* _Input data_
/---
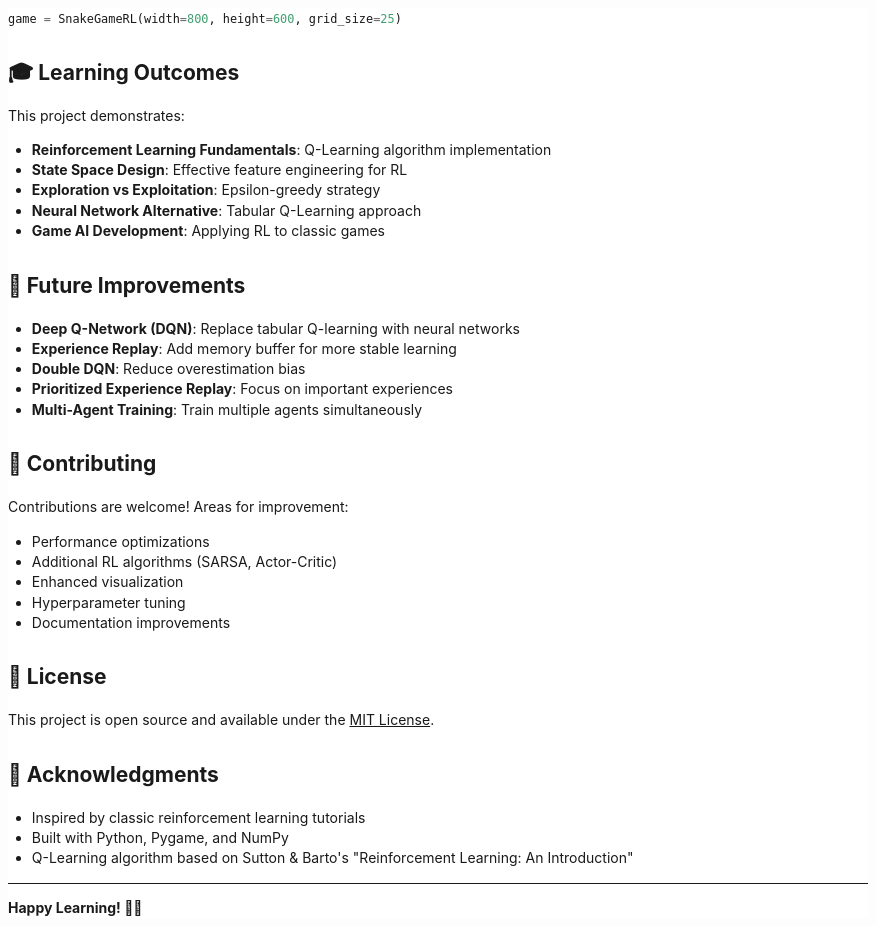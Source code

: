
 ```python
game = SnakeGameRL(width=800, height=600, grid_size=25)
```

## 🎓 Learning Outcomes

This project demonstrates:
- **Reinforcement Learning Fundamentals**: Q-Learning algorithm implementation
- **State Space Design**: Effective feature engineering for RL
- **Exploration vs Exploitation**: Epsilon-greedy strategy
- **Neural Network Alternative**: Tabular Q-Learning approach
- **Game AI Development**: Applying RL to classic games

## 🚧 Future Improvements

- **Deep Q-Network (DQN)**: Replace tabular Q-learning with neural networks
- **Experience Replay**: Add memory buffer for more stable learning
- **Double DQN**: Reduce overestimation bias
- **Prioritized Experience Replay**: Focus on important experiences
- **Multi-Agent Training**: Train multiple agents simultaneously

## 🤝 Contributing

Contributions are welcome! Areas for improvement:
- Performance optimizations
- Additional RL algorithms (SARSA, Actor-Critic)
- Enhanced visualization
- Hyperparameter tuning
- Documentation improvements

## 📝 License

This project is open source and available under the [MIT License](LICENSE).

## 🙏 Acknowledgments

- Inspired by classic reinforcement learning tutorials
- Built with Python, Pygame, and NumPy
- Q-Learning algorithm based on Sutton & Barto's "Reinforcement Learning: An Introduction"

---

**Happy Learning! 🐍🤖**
\---
* _Directions for this task_
An exact copy of the lines from the one holding "- Built with Python, Pygame, and NumPy" through the end of the data is the whole answer.

* _Written reply_
- Built with Python, Pygame, and NumPy
- Q-Learning algorithm based on Sutton & Barto's "Reinforcement Learning: An Introduction"

---

**Happy Learning! 🐍🤖**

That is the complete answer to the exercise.